Back in the 70s, when they were a fledging band with a couple hits under their collective belts, Steely Dan founders Walter Becker and Donald Fagen joked that they started a rock group because they “weren’t good enough to be jazz musicians.” Well, 40 years later with 10 classic albums with jazzers including (but not limited to ) Wayne Shorter, Phil Woods, Larry Carlton and the Brecker Brothers, Fagen and Brecker have become the state of the artists for jazz/rock, or fusion, or whatever you want to call it, and have made it sound smart, swinging and sophisticated as they made bop and pop look brainy during their 2 ½ hour set at the Nokia Theatre.
The piping hot backup band of 4 horns, keyboards, guitarist and bassist set the mood with a cooking take of a jazz classic “Blue Port.” Enter Fagen and Brecker, with the keyboardist informing us that they’d be performing the entire 1977 Aja album as a whole. With one of the 3 female vocalists putting a needle on the album to demonstrate what an album experience was like, the band kicked off into takes of “Black Cow,” Aja” and “Deacon Blues” that, unlike most rock concerts and like most jazz shows, the live music was multiple grades better than the studio, with a snapping rhythm section lead by Keith Carlock and Freddie Washington and horn section that went from R&B to swing at the drop of a fez.

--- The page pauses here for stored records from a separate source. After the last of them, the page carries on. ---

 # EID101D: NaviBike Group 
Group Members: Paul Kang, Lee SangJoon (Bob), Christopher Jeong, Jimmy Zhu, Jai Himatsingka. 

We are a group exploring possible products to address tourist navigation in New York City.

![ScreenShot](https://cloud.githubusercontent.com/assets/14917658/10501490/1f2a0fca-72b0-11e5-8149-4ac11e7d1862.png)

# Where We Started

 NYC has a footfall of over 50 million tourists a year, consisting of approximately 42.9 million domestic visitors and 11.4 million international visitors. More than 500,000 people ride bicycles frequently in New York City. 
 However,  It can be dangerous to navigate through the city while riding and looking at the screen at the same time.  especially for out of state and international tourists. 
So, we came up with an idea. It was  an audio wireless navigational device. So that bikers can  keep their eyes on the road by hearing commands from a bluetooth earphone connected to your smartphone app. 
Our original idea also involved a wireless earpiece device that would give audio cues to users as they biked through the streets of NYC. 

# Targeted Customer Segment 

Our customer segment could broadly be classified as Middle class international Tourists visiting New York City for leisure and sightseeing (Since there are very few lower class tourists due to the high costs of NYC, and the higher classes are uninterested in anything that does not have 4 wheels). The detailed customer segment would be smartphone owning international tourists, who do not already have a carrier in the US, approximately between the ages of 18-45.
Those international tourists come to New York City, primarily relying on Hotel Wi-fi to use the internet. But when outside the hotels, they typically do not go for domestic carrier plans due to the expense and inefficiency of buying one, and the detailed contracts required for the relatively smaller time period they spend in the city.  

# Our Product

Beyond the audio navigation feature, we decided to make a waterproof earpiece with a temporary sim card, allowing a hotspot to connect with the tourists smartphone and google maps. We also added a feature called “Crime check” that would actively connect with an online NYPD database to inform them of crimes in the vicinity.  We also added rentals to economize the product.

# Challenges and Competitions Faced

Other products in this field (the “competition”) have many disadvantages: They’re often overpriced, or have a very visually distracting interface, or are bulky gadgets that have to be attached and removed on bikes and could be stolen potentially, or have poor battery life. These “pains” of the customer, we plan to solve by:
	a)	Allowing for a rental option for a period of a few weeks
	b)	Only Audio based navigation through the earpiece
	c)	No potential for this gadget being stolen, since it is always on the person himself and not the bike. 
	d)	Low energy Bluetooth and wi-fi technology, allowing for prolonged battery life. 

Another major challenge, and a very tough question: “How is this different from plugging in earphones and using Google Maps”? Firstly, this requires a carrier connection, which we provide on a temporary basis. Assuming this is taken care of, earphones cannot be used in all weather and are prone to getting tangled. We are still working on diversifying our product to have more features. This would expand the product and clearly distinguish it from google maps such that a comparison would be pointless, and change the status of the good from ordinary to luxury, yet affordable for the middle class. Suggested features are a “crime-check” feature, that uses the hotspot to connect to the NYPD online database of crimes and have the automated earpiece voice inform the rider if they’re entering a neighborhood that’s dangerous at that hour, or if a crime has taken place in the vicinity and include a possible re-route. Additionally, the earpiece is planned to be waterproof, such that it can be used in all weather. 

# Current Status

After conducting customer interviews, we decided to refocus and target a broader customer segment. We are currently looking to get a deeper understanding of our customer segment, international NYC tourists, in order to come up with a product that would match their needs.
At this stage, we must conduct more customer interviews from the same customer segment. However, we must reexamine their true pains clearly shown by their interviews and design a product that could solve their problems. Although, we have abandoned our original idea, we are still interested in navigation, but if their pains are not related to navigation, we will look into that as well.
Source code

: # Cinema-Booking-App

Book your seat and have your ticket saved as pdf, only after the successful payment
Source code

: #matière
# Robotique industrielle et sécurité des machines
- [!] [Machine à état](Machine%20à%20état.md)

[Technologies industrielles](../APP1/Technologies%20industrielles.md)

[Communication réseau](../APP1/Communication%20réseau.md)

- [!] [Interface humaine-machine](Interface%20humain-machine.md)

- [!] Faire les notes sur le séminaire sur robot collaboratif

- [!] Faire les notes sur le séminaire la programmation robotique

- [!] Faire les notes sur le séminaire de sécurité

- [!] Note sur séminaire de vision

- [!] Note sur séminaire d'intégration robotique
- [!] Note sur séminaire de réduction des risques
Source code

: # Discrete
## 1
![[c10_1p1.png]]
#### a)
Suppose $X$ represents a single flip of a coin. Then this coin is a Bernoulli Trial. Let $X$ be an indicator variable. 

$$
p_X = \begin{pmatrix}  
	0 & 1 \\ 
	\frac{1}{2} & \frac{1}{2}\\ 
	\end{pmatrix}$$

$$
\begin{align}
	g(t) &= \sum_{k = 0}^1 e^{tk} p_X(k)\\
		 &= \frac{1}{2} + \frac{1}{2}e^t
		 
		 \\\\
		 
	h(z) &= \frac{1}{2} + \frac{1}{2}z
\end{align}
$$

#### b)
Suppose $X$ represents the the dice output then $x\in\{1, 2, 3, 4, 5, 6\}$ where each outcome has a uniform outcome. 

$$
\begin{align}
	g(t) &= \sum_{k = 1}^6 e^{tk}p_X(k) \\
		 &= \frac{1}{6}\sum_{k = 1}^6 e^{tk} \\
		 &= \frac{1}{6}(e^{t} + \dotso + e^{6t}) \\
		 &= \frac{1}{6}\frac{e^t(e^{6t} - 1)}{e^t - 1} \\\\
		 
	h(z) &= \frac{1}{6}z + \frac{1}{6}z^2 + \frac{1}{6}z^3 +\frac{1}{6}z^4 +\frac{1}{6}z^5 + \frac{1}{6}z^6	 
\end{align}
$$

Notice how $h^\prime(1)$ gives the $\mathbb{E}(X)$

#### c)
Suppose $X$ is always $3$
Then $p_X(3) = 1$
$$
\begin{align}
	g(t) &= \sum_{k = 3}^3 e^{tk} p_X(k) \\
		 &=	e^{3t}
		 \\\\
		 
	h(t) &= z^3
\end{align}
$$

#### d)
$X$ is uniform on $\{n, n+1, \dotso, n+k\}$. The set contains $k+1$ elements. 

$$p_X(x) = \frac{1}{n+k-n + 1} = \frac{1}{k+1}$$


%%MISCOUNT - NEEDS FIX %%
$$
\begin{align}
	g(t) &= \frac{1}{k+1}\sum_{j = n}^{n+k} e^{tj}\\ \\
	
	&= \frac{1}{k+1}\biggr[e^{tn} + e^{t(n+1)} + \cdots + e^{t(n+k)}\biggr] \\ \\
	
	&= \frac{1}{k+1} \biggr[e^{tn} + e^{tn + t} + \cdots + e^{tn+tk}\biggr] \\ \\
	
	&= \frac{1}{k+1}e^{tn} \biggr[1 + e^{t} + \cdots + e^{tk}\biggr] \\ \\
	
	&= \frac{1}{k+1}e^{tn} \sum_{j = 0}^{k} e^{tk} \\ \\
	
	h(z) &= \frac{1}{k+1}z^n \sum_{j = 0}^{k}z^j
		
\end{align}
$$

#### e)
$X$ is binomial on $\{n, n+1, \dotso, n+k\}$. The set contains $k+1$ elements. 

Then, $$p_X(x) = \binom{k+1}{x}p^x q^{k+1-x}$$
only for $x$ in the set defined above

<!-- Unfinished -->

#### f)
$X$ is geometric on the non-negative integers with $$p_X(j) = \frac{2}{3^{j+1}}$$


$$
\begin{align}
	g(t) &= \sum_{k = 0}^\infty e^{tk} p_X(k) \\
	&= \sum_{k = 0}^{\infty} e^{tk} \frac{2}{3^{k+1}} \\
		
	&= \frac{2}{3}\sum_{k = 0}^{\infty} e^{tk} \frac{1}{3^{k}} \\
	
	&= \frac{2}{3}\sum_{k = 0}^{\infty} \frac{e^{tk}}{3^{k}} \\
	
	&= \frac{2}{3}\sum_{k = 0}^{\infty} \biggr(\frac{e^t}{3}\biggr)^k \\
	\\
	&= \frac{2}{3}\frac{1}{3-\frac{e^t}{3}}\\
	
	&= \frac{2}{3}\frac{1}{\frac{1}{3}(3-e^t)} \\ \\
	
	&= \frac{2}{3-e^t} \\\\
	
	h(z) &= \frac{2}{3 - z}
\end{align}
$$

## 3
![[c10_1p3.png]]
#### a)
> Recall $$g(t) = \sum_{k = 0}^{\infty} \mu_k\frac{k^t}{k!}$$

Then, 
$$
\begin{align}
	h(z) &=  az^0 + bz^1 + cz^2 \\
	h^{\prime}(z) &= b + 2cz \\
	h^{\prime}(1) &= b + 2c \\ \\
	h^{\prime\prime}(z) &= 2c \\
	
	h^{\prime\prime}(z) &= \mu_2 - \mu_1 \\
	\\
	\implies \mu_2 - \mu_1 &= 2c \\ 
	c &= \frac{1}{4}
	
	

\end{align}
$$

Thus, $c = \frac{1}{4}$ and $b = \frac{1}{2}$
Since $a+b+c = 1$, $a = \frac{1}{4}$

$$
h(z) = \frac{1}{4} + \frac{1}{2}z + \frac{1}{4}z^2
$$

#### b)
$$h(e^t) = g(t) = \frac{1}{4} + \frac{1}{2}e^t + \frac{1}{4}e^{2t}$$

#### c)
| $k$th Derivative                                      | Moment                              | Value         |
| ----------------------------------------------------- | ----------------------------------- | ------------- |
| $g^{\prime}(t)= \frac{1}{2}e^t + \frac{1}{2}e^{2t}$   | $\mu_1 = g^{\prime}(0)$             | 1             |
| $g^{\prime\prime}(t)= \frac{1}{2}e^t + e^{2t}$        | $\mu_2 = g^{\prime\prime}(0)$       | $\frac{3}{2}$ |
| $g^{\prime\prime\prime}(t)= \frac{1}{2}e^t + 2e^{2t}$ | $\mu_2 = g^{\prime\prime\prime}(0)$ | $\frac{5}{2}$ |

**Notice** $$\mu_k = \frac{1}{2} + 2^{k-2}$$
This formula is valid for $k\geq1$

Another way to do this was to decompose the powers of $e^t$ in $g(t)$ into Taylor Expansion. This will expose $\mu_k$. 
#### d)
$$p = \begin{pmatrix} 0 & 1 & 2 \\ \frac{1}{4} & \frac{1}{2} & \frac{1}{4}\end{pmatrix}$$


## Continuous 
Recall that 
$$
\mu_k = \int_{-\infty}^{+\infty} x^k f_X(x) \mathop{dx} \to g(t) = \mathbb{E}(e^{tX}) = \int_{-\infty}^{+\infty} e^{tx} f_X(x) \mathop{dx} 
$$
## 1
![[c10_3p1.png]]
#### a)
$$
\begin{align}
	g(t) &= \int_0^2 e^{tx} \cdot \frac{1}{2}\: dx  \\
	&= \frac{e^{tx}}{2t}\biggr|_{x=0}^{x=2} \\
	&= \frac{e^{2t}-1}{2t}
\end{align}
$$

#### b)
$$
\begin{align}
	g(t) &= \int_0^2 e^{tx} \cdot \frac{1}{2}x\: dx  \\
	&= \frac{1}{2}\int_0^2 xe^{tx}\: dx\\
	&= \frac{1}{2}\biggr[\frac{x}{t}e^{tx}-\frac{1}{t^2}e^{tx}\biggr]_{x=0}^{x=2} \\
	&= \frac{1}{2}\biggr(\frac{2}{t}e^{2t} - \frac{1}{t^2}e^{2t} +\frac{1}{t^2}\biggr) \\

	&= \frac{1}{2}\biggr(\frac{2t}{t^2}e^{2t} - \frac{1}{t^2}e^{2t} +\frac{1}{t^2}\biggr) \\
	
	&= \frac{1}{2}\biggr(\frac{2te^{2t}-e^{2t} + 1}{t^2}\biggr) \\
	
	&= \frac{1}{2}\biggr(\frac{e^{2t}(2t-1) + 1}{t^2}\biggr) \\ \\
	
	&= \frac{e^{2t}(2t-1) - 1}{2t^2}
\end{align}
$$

At the last note of “Deacon Blues” vocalist Carolyn Leonart- Escoffrey went over to the turntable and flipped the album over as the band played Side Two, with a hipper than hep “Peg” and a slinky and funky “Jose” which made the classic album feel like a seamless Opus. After that, it was over an hour of fresh arrangements of well known hits like a smoky Joes Café-ish “Black Friday” or out of left field obscurities that finally get the light of day such as “Time Out Of Mind” or with the female vocalists bringing new hues to “Razor Boy.” A reading of “ Show Biz Kids” had some wondrously tricky licks, while the top 40 hits such as “Reelin’ In The Years” and “My Old School” sounded a bit nostalgic in light of the advanced and more sophisticated Aja material, still demonstrated that music made for radio doesn’t have to lower your IQ. How many songs are written about Charles the Great anymore? Like Kareem & Magic, Carlton & McCarver and Montana & Rice, some guys are just destined by God to face the world together. Brecker and Fagen showed tonight that 2 score years of symbiotically created music can satisfy the feat and gray matter, mixing Mensa with music onto a perfect scantron sheet.